──────── Given data ────────

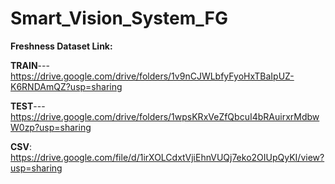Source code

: # Smart_Vision_System_FG
**Freshness Dataset Link:**

**TRAIN**---https://drive.google.com/drive/folders/1v9nCJWLbfyFyoHxTBaIpUZ-K6RNDAmQZ?usp=sharing

**TEST**---https://drive.google.com/drive/folders/1wpsKRxVeZfQbcuI4bRAuirxrMdbwW0zp?usp=sharing

**CSV**:
https://drive.google.com/file/d/1irXOLCdxtVjiEhnVUQj7eko2OIUpQyKI/view?usp=sharing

────────

Copy each record exactly. Leave any images out of the copy.

Source code

: # Smart_Vision_System_FG
**Freshness Dataset Link:**

**TRAIN**---https://drive.google.com/drive/folders/1v9nCJWLbfyFyoHxTBaIpUZ-K6RNDAmQZ?usp=sharing

**TEST**---https://drive.google.com/drive/folders/1wpsKRxVeZfQbcuI4bRAuirxrMdbwW0zp?usp=sharing

**CSV**:
https://drive.google.com/file/d/1irXOLCdxtVjiEhnVUQj7eko2OIUpQyKI/view?usp=sharing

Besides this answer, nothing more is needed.